**Problem statement:** Could you restate all of the entries, word for word?

**Entries shown:**
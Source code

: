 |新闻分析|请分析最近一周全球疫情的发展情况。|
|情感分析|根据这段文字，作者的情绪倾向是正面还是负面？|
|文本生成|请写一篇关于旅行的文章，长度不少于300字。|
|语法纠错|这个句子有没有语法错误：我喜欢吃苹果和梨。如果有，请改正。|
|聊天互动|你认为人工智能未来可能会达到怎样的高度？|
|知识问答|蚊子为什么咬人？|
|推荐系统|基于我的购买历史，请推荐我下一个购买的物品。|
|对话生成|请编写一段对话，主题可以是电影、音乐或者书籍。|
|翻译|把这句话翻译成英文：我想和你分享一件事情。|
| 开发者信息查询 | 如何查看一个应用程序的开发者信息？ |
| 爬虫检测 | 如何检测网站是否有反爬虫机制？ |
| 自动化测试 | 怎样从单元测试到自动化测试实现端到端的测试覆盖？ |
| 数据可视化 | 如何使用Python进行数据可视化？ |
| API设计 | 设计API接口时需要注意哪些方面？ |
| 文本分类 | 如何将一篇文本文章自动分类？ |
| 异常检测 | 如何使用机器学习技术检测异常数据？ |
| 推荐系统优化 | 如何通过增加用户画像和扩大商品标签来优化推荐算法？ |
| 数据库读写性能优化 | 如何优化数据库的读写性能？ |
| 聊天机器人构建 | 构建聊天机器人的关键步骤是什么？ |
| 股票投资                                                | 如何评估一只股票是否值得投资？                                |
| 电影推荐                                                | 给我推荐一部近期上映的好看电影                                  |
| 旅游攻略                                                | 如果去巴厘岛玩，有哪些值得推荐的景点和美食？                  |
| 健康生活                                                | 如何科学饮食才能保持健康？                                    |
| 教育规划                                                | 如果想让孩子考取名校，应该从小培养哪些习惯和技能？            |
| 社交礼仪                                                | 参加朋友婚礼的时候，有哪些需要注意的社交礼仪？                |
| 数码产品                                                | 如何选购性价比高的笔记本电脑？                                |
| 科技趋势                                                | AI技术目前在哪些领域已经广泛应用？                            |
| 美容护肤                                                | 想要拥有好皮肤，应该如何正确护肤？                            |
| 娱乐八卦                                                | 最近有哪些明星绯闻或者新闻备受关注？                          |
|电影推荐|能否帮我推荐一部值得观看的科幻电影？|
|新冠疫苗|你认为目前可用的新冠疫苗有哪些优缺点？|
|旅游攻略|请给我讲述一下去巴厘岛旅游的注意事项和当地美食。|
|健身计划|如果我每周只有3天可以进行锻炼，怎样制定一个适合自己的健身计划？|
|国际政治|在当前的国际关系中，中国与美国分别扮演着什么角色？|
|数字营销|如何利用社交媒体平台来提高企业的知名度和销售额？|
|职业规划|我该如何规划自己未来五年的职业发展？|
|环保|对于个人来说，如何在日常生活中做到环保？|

**Result below:**
Source code

: |新闻分析|请分析最近一周全球疫情的发展情况。|
|情感分析|根据这段文字，作者的情绪倾向是正面还是负面？|
|文本生成|请写一篇关于旅行的文章，长度不少于300字。|
|语法纠错|这个句子有没有语法错误：我喜欢吃苹果和梨。如果有，请改正。|
|聊天互动|你认为人工智能未来可能会达到怎样的高度？|
|知识问答|蚊子为什么咬人？|
|推荐系统|基于我的购买历史，请推荐我下一个购买的物品。|
|对话生成|请编写一段对话，主题可以是电影、音乐或者书籍。|
|翻译|把这句话翻译成英文：我想和你分享一件事情。|
| 开发者信息查询 | 如何查看一个应用程序的开发者信息？ |
| 爬虫检测 | 如何检测网站是否有反爬虫机制？ |
| 自动化测试 | 怎样从单元测试到自动化测试实现端到端的测试覆盖？ |
| 数据可视化 | 如何使用Python进行数据可视化？ |
| API设计 | 设计API接口时需要注意哪些方面？ |
| 文本分类 | 如何将一篇文本文章自动分类？ |
| 异常检测 | 如何使用机器学习技术检测异常数据？ |
| 推荐系统优化 | 如何通过增加用户画像和扩大商品标签来优化推荐算法？ |
| 数据库读写性能优化 | 如何优化数据库的读写性能？ |
| 聊天机器人构建 | 构建聊天机器人的关键步骤是什么？ |
| 股票投资                                                | 如何评估一只股票是否值得投资？                                |
| 电影推荐                                                | 给我推荐一部近期上映的好看电影                                  |
| 旅游攻略                                                | 如果去巴厘岛玩，有哪些值得推荐的景点和美食？                  |
| 健康生活                                                | 如何科学饮食才能保持健康？                                    |
| 教育规划                                                | 如果想让孩子考取名校，应该从小培养哪些习惯和技能？            |
| 社交礼仪                                                | 参加朋友婚礼的时候，有哪些需要注意的社交礼仪？                |
| 数码产品                                                | 如何选购性价比高的笔记本电脑？                                |
| 科技趋势                                                | AI技术目前在哪些领域已经广泛应用？                            |
| 美容护肤                                                | 想要拥有好皮肤，应该如何正确护肤？                            |
| 娱乐八卦                                                | 最近有哪些明星绯闻或者新闻备受关注？                          |
|电影推荐|能否帮我推荐一部值得观看的科幻电影？|
|新冠疫苗|你认为目前可用的新冠疫苗有哪些优缺点？|
|旅游攻略|请给我讲述一下去巴厘岛旅游的注意事项和当地美食。|
|健身计划|如果我每周只有3天可以进行锻炼，怎样制定一个适合自己的健身计划？|
|国际政治|在当前的国际关系中，中国与美国分别扮演着什么角色？|
|数字营销|如何利用社交媒体平台来提高企业的知名度和销售额？|
|职业规划|我该如何规划自己未来五年的职业发展？|
|环保|对于个人来说，如何在日常生活中做到环保？|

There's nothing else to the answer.